Character encoding & the copyright symbol

R

Robert Dailey

Hello,

I'm loading a file via open() in Python 3.1 and I'm getting the
following error when I try to print the contents of the file that I
obtained through a call to read():

UnicodeEncodeError: 'charmap' codec can't encode character '\xa9' in
position 1650: character maps to <undefined>

The file is defined as ASCII and the copyright symbol shows up just
fine in Notepad++. However, Python will not print this symbol. How can
I get this to work? And no, I won't replace it with "(c)". Thanks!
 
P

Philip Semanchuk

Hello,

I'm loading a file via open() in Python 3.1 and I'm getting the
following error when I try to print the contents of the file that I
obtained through a call to read():

UnicodeEncodeError: 'charmap' codec can't encode character '\xa9' in
position 1650: character maps to <undefined>

The file is defined as ASCII and the copyright symbol shows up just
fine in Notepad++. However, Python will not print this symbol. How can
I get this to work? And no, I won't replace it with "(c)". Thanks!

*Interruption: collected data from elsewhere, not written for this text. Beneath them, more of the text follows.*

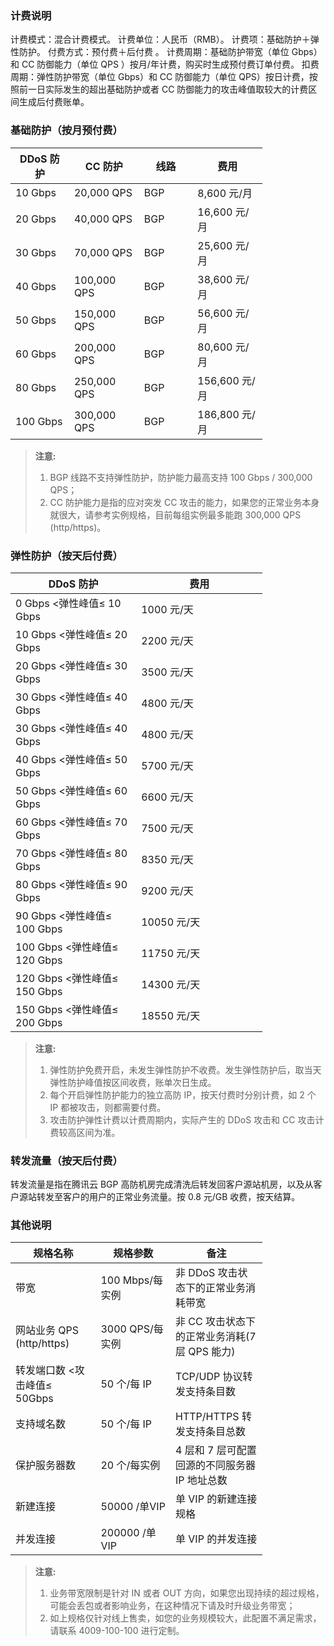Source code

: <style rel="stylesheet">
table th:nth-of-type(1){
width:200px;
}table th:nth-of-type(2){
width:200px;
}table th:nth-of-type(3){
width:200px;
}table th:nth-of-type(4){
width:200px;
}table tr:hover {
background: #efefef; 
}table{
width:80%;
}</style>
### 计费说明
计费模式：混合计费模式。
计费单位：人民币（RMB）。
计费项：基础防护＋弹性防护。 
付费方式：预付费＋后付费 。
计费周期：基础防护带宽（单位 Gbps）和 CC 防御能力（单位 QPS ）按月/年计费，购买时生成预付费订单付费。
扣费周期：弹性防护带宽（单位 Gbps）和 CC 防御能力（单位 QPS）按日计费，按照前一日实际发生的超出基础防护或者 CC 防御能力的攻击峰值取较大的计费区间生成后付费账单。
### 基础防护（按月预付费）

| DDoS 防护 | CC 防护 | 线路 | 费用 |
|---------|---------|---------|---------------|
| 10 Gbps| 20,000 QPS | BGP| 8,600 元/月|
| 20 Gbps| 40,000 QPS | BGP| 16,600 元/月|
| 30 Gbps| 70,000 QPS | BGP| 25,600 元/月|
| 40 Gbps| 100,000 QPS | BGP| 38,600 元/月|
| 50 Gbps| 150,000 QPS | BGP| 56,600 元/月|
| 60 Gbps| 200,000 QPS | BGP| 80,600 元/月|
| 80 Gbps| 250,000 QPS | BGP| 156,600 元/月|
| 100 Gbps| 300,000 QPS | BGP| 186,800 元/月|

><strong>注意:</strong>
>1. BGP 线路不支持弹性防护，防护能力最高支持 100 Gbps / 300,000 QPS；
>2. CC 防护能力是指的应对突发 CC 攻击的能力，如果您的正常业务本身就很大，请参考实例规格，目前每组实例最多能跑 300,000 QPS (http/https)。

### 弹性防护（按天后付费）

| DDoS 防护 | 费用 |
|---------|---------|
| 0 Gbps <弹性峰值≤ 10 Gbps | 1000 元/天 |
| 10 Gbps <弹性峰值≤ 20 Gbps | 2200 元/天 |
| 20 Gbps <弹性峰值≤ 30 Gbps | 3500 元/天 |
| 30 Gbps <弹性峰值≤ 40 Gbps | 4800 元/天 |
| 30 Gbps <弹性峰值≤ 40 Gbps | 4800 元/天 |
| 40 Gbps <弹性峰值≤ 50 Gbps | 5700 元/天 |
| 50 Gbps <弹性峰值≤ 60 Gbps | 6600 元/天 |
| 60 Gbps <弹性峰值≤ 70 Gbps | 7500 元/天 |
| 70 Gbps <弹性峰值≤ 80 Gbps | 8350 元/天 |
| 80 Gbps <弹性峰值≤ 90 Gbps | 9200 元/天 |
| 90 Gbps <弹性峰值≤ 100 Gbps | 10050 元/天 |
| 100 Gbps <弹性峰值≤ 120 Gbps | 11750 元/天 |
| 120 Gbps <弹性峰值≤ 150 Gbps | 14300 元/天 |
| 150 Gbps <弹性峰值≤ 200 Gbps | 18550 元/天 |

><strong>注意:</strong>
>1. 弹性防护免费开启，未发生弹性防护不收费。发生弹性防护后，取当天弹性防护峰值按区间收费，账单次日生成。
>2. 每个开启弹性防护能力的独立高防 IP，按天付费时分别计费，如 2 个 IP 都被攻击，则都需要付费。
>3. 攻击防护弹性计费以计费周期内，实际产生的 DDoS 攻击和 CC 攻击计费较高区间为准。

### 转发流量（按天后付费）

转发流量是指在腾讯云 BGP 高防机房完成清洗后转发回客户源站机房，以及从客户源站转发至客户的用户的正常业务流量。按 0.8 元/GB 收费，按天结算。

### 其他说明

| 规格名称 | 规格参数 | 备注 |
|---------|---------|---------|
| 带宽 | 100 Mbps/每实例 | 非 DDoS 攻击状态下的正常业务消耗带宽 |
| 网站业务 QPS (http/https) | 3000 QPS/每实例 | 非 CC 攻击状态下的正常业务消耗(7 层 QPS 能力) |
| 转发端口数 <攻击峰值≤ 50Gbps | 50 个/每 IP | TCP/UDP 协议转发支持条目数 |
| 支持域名数 | 50 个/每 IP | HTTP/HTTPS 转发支持条目总数 |
| 保护服务器数 | 20 个/每实例 | 4 层和 7 层可配置回源的不同服务器 IP 地址总数 |
| 新建连接 | 50000 /单VIP | 单 VIP 的新建连接规格 |
| 并发连接 | 200000 /单VIP | 单 VIP 的并发连接 |

><strong>注意:</strong>
>1. 业务带宽限制是针对 IN 或者 OUT 方向，如果您出现持续的超过规格，可能会丢包或者影响业务，在这种情况下请及时升级业务带宽；
>2. 如上规格仅针对线上售卖，如您的业务规模较大，此配置不满足需求，请联系 4009-100-100 进行定制。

If the file is defined as ASCII and it contains 0xa9, then the file
was written incorrectly or you were told the wrong encoding. There is
no such character in ASCII which runs from 0x00 - 0x7f.

The copyright symbol == 0xa9 if the encoding is ISO-8859-1 or
windows-1252, and since you're on Windows the latter is a likely bet.

http://en.wikipedia.org/wiki/Ascii
http://en.wikipedia.org/wiki/Iso-8859-1
http://en.wikipedia.org/wiki/Windows-1252


Bottom line is that your file is not in ASCII. Try specifying
windows-1252 as the encoding. Without seeing your code I can't tell
you where you need to specify the encoding, but the Python docs should
help you out.


HTH
Philip
 
R

Richard Brodie

UnicodeEncodeError: 'charmap' codec can't encode character '\xa9' in
position 1650: character maps to <undefined>

The file is defined as ASCII.

That's the problem: ASCII is a seven bit code. What you have is
actually ISO-8859-1 (or possibly Windows-1252).

The different ISO-8859-n variants assign various characters to
to '\xa9'. Rather than being Western-European centric and assuming
ISO-8859-1 by default, Python throws an error when you stray
outside of strict ASCII.
 
R

Robert Dailey

That's the problem: ASCII is a seven bit code. What you have is
actually ISO-8859-1 (or possibly Windows-1252).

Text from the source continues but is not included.